Prompt → Go through the records and copy each line where the word "representations" occurs.
____ Extracted records
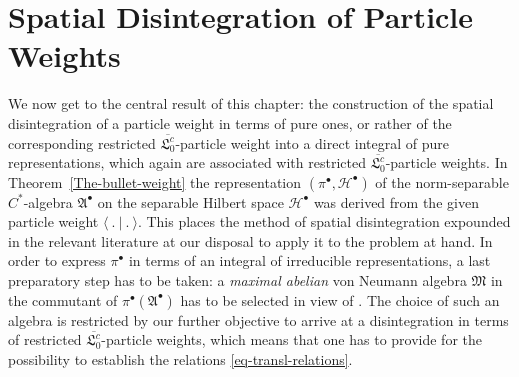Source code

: \documentclass[11pt,twoside,openright]{report}
\theoremstyle{definition}
\theoremstyle{plain}
\theoremstyle{remark}
\theoremstyle{assumption}
\newcommand{\scp}[2]{\langle #1 \vert #2 \rangle}
\newcommand{\Mfrak}{\mathfrak{M}}
\newcommand{\vaccountbar}{\overline{\mathfrak{L}_0^c}}
\newcommand{\Hbullet}{\mathscr{H}^\bullet}
\newcommand{\Abullet}{\mathfrak{A}^\bullet}
\begin{document}
\section[Spatial Disintegration]{Spatial Disintegration of Particle
  Weights}
  \label{sec-spatial-disintegration}

We now get to the central result of this chapter: the construction of
the spatial disintegration of a particle weight in terms of pure ones,
or rather of the corresponding restricted $\vaccountbar$-particle
weight into a direct integral of pure representations, which again
are associated with restricted $\vaccountbar$-particle weights. In
Theorem~\ref{The-bullet-weight} the representation $( \pi^\bullet ,
\Hbullet )$ of the norm-separable $C^*$-algebra $\Abullet$ on the
separable Hilbert space $\Hbullet$ was derived from the given particle
weight $\scp{~.~}{~.~}$. This places the method of spatial
disintegration expounded in the relevant literature at our disposal to
apply it to the problem at hand. In order to express $\pi^\bullet$ in
terms of an integral of irreducible representations, a last
preparatory step has to be taken: a \emph{maximal abelian} von Neumann
algebra $\Mfrak$ in the commutant of $\pi^\bullet ( \Abullet )$ has to
be selected in view of \cite[Theorem~8.5.2]{dixmier:1982}. The choice
of such an algebra is restricted by our further objective to arrive at
a disintegration in terms of restricted $\vaccountbar$-particle
weights, which means that one has to provide for the possibility to
establish the relations \eqref{eq-transl-relations}.
\end{document}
________
Task output →
weight into a direct integral of pure representations, which again
terms of an integral of irreducible representations, a last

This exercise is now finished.